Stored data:
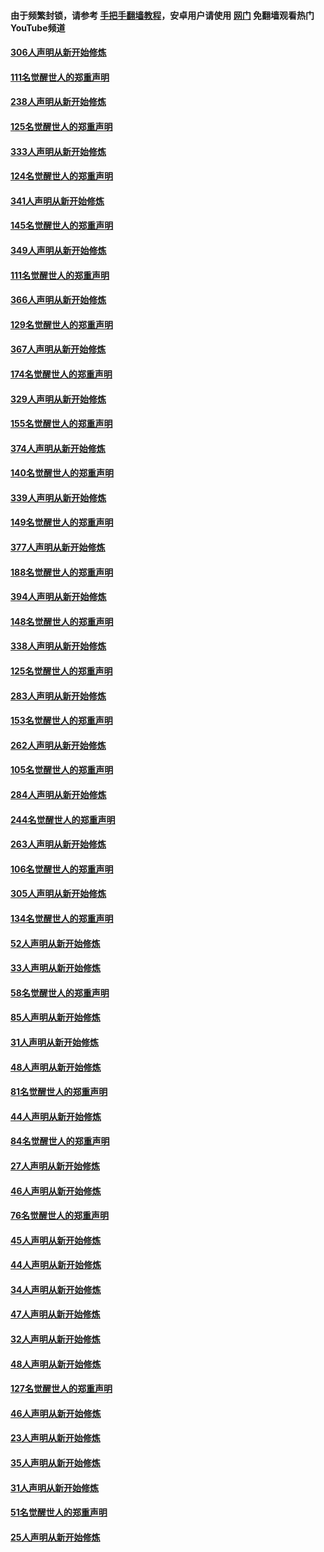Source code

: #### 由于频繁封锁，请参考 [手把手翻墙教程](https://github.com/gfw-breaker/guides/wiki/)，安卓用户请使用 [网门](https://github.com/gfw-breaker/nogfw/blob/master/dl.md?t=07201300) 免翻墙观看热门YouTube频道 

#### [306人声明从新开始修炼](../pages/91/428076.md?t=07201300) 

#### [111名觉醒世人的郑重声明](../pages/91/428075.md?t=07201300) 

#### [238人声明从新开始修炼](../pages/91/427767.md?t=07201300) 

#### [125名觉醒世人的郑重声明](../pages/91/427766.md?t=07201300) 

#### [333人声明从新开始修炼](../pages/91/427525.md?t=07201300) 

#### [124名觉醒世人的郑重声明](../pages/91/427524.md?t=07201300) 

#### [341人声明从新开始修炼](../pages/91/427255.md?t=07201300) 

#### [145名觉醒世人的郑重声明](../pages/91/427254.md?t=07201300) 

#### [349人声明从新开始修炼](../pages/91/426969.md?t=07201300) 

#### [111名觉醒世人的郑重声明](../pages/91/426968.md?t=07201300) 

#### [366人声明从新开始修炼](../pages/91/426737.md?t=07201300) 

#### [129名觉醒世人的郑重声明](../pages/91/426736.md?t=07201300) 

#### [367人声明从新开始修炼](../pages/91/426421.md?t=07201300) 

#### [174名觉醒世人的郑重声明](../pages/91/426420.md?t=07201300) 

#### [329人声明从新开始修炼](../pages/91/426139.md?t=07201300) 

#### [155名觉醒世人的郑重声明](../pages/91/426138.md?t=07201300) 

#### [374人声明从新开始修炼](../pages/91/425811.md?t=07201300) 

#### [140名觉醒世人的郑重声明](../pages/91/425810.md?t=07201300) 

#### [339人声明从新开始修炼](../pages/91/425690.md?t=07201300) 

#### [149名觉醒世人的郑重声明](../pages/91/425689.md?t=07201300) 

#### [377人声明从新开始修炼](../pages/91/424867.md?t=07201300) 

#### [188名觉醒世人的郑重声明](../pages/91/424866.md?t=07201300) 

#### [394人声明从新开始修炼](../pages/91/423914.md?t=07201300) 

#### [148名觉醒世人的郑重声明](../pages/91/423913.md?t=07201300) 

#### [338人声明从新开始修炼](../pages/91/423540.md?t=07201300) 

#### [125名觉醒世人的郑重声明](../pages/91/423539.md?t=07201300) 

#### [283人声明从新开始修炼](../pages/91/423296.md?t=07201300) 

#### [153名觉醒世人的郑重声明](../pages/91/423295.md?t=07201300) 

#### [262人声明从新开始修炼](../pages/91/423004.md?t=07201300) 

#### [105名觉醒世人的郑重声明](../pages/91/423003.md?t=07201300) 

#### [284人声明从新开始修炼](../pages/91/422707.md?t=07201300) 

#### [244名觉醒世人的郑重声明](../pages/91/422706.md?t=07201300) 

#### [263人声明从新开始修炼](../pages/91/422553.md?t=07201300) 

#### [106名觉醒世人的郑重声明](../pages/91/422552.md?t=07201300) 

#### [305人声明从新开始修炼](../pages/91/422153.md?t=07201300) 

#### [134名觉醒世人的郑重声明](../pages/91/422152.md?t=07201300) 

#### [52人声明从新开始修炼](../pages/91/421846.md?t=07201300) 

#### [33人声明从新开始修炼](../pages/91/421804.md?t=07201300) 

#### [58名觉醒世人的郑重声明](../pages/91/421845.md?t=07201300) 

#### [85人声明从新开始修炼](../pages/91/421769.md?t=07201300) 

#### [31人声明从新开始修炼](../pages/91/421763.md?t=07201300) 

#### [48人声明从新开始修炼](../pages/91/421605.md?t=07201300) 

#### [81名觉醒世人的郑重声明](../pages/91/421656.md?t=07201300) 

#### [44人声明从新开始修炼](../pages/91/421544.md?t=07201300) 

#### [84名觉醒世人的郑重声明](../pages/91/421543.md?t=07201300) 

#### [27人声明从新开始修炼](../pages/91/421465.md?t=07201300) 

#### [46人声明从新开始修炼](../pages/91/421454.md?t=07201300) 

#### [76名觉醒世人的郑重声明](../pages/91/421453.md?t=07201300) 

#### [45人声明从新开始修炼](../pages/91/421452.md?t=07201300) 

#### [44人声明从新开始修炼](../pages/91/421422.md?t=07201300) 

#### [34人声明从新开始修炼](../pages/91/421322.md?t=07201300) 

#### [47人声明从新开始修炼](../pages/91/421264.md?t=07201300) 

#### [32人声明从新开始修炼](../pages/91/421225.md?t=07201300) 

#### [48人声明从新开始修炼](../pages/91/421202.md?t=07201300) 

#### [127名觉醒世人的郑重声明](../pages/91/421224.md?t=07201300) 

#### [46人声明从新开始修炼](../pages/91/421203.md?t=07201300) 

#### [23人声明从新开始修炼](../pages/91/421138.md?t=07201300) 

#### [35人声明从新开始修炼](../pages/91/421122.md?t=07201300) 

#### [31人声明从新开始修炼](../pages/91/421081.md?t=07201300) 

#### [51名觉醒世人的郑重声明](../pages/91/421080.md?t=07201300) 

#### [25人声明从新开始修炼](../pages/91/421020.md?t=07201300)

§ **EXERCISE BRIEF**:
Using the data above, print every line exactly, omitting pictures.

§ **SOLVED PROBLEM**:
Source code

: #### 由于频繁封锁，请参考 [手把手翻墙教程](https://github.com/gfw-breaker/guides/wiki/)，安卓用户请使用 [网门](https://github.com/gfw-breaker/nogfw/blob/master/dl.md?t=07201300) 免翻墙观看热门YouTube频道 

#### [306人声明从新开始修炼](../pages/91/428076.md?t=07201300) 

#### [111名觉醒世人的郑重声明](../pages/91/428075.md?t=07201300) 

#### [238人声明从新开始修炼](../pages/91/427767.md?t=07201300) 

#### [125名觉醒世人的郑重声明](../pages/91/427766.md?t=07201300) 

#### [333人声明从新开始修炼](../pages/91/427525.md?t=07201300) 

#### [124名觉醒世人的郑重声明](../pages/91/427524.md?t=07201300) 

#### [341人声明从新开始修炼](../pages/91/427255.md?t=07201300) 

#### [145名觉醒世人的郑重声明](../pages/91/427254.md?t=07201300) 

#### [349人声明从新开始修炼](../pages/91/426969.md?t=07201300) 

#### [111名觉醒世人的郑重声明](../pages/91/426968.md?t=07201300) 

#### [366人声明从新开始修炼](../pages/91/426737.md?t=07201300) 

#### [129名觉醒世人的郑重声明](../pages/91/426736.md?t=07201300) 

#### [367人声明从新开始修炼](../pages/91/426421.md?t=07201300) 

#### [174名觉醒世人的郑重声明](../pages/91/426420.md?t=07201300) 

#### [329人声明从新开始修炼](../pages/91/426139.md?t=07201300) 

#### [155名觉醒世人的郑重声明](../pages/91/426138.md?t=07201300) 

#### [374人声明从新开始修炼](../pages/91/425811.md?t=07201300) 

#### [140名觉醒世人的郑重声明](../pages/91/425810.md?t=07201300) 

#### [339人声明从新开始修炼](../pages/91/425690.md?t=07201300) 

#### [149名觉醒世人的郑重声明](../pages/91/425689.md?t=07201300) 

#### [377人声明从新开始修炼](../pages/91/424867.md?t=07201300) 

#### [188名觉醒世人的郑重声明](../pages/91/424866.md?t=07201300) 

#### [394人声明从新开始修炼](../pages/91/423914.md?t=07201300) 

#### [148名觉醒世人的郑重声明](../pages/91/423913.md?t=07201300) 

#### [338人声明从新开始修炼](../pages/91/423540.md?t=07201300) 

#### [125名觉醒世人的郑重声明](../pages/91/423539.md?t=07201300) 

#### [283人声明从新开始修炼](../pages/91/423296.md?t=07201300) 

#### [153名觉醒世人的郑重声明](../pages/91/423295.md?t=07201300) 

#### [262人声明从新开始修炼](../pages/91/423004.md?t=07201300) 

#### [105名觉醒世人的郑重声明](../pages/91/423003.md?t=07201300) 

#### [284人声明从新开始修炼](../pages/91/422707.md?t=07201300) 

#### [244名觉醒世人的郑重声明](../pages/91/422706.md?t=07201300) 

#### [263人声明从新开始修炼](../pages/91/422553.md?t=07201300) 

#### [106名觉醒世人的郑重声明](../pages/91/422552.md?t=07201300) 

#### [305人声明从新开始修炼](../pages/91/422153.md?t=07201300) 

#### [134名觉醒世人的郑重声明](../pages/91/422152.md?t=07201300) 

#### [52人声明从新开始修炼](../pages/91/421846.md?t=07201300) 

#### [33人声明从新开始修炼](../pages/91/421804.md?t=07201300) 

#### [58名觉醒世人的郑重声明](../pages/91/421845.md?t=07201300) 

#### [85人声明从新开始修炼](../pages/91/421769.md?t=07201300) 

#### [31人声明从新开始修炼](../pages/91/421763.md?t=07201300) 

#### [48人声明从新开始修炼](../pages/91/421605.md?t=07201300) 

#### [81名觉醒世人的郑重声明](../pages/91/421656.md?t=07201300) 

#### [44人声明从新开始修炼](../pages/91/421544.md?t=07201300) 

#### [84名觉醒世人的郑重声明](../pages/91/421543.md?t=07201300) 

#### [27人声明从新开始修炼](../pages/91/421465.md?t=07201300) 

#### [46人声明从新开始修炼](../pages/91/421454.md?t=07201300) 

#### [76名觉醒世人的郑重声明](../pages/91/421453.md?t=07201300) 

#### [45人声明从新开始修炼](../pages/91/421452.md?t=07201300) 

#### [44人声明从新开始修炼](../pages/91/421422.md?t=07201300) 

#### [34人声明从新开始修炼](../pages/91/421322.md?t=07201300) 

#### [47人声明从新开始修炼](../pages/91/421264.md?t=07201300) 

#### [32人声明从新开始修炼](../pages/91/421225.md?t=07201300) 

#### [48人声明从新开始修炼](../pages/91/421202.md?t=07201300) 

#### [127名觉醒世人的郑重声明](../pages/91/421224.md?t=07201300) 

#### [46人声明从新开始修炼](../pages/91/421203.md?t=07201300) 

#### [23人声明从新开始修炼](../pages/91/421138.md?t=07201300) 

#### [35人声明从新开始修炼](../pages/91/421122.md?t=07201300) 

#### [31人声明从新开始修炼](../pages/91/421081.md?t=07201300) 

#### [51名觉醒世人的郑重声明](../pages/91/421080.md?t=07201300) 

#### [25人声明从新开始修炼](../pages/91/421020.md?t=07201300)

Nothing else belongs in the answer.